Description of the task
Where does the word "PRIMER" occur in the entries below? Copy every line that has it.

▽

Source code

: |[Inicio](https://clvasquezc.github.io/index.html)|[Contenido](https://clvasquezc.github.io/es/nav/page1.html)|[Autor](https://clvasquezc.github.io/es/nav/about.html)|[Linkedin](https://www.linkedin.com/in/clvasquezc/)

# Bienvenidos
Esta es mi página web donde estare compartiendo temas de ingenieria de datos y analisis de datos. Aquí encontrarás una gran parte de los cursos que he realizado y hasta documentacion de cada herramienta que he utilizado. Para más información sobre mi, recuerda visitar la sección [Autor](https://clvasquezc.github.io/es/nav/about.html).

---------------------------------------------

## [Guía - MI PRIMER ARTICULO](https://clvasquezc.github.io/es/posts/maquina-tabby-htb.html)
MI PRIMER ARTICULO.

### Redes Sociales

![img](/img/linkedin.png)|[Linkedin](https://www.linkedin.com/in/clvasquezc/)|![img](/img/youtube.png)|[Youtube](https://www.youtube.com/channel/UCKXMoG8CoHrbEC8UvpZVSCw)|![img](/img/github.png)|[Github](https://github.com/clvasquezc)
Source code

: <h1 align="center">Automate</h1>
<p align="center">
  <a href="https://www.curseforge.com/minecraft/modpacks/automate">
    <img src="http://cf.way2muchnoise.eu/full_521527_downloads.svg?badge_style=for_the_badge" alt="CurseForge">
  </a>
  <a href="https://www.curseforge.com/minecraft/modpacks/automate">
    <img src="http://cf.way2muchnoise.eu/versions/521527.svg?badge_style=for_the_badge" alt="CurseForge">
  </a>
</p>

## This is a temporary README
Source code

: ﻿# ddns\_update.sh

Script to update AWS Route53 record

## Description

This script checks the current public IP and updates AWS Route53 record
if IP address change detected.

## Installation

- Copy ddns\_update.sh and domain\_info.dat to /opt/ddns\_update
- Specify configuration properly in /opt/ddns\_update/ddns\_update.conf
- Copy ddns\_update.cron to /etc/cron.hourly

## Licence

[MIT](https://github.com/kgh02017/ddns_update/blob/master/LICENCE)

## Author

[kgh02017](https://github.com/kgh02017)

△

Exercise answer
## [Guía - MI PRIMER ARTICULO](https://clvasquezc.github.io/es/posts/maquina-tabby-htb.html)
MI PRIMER ARTICULO.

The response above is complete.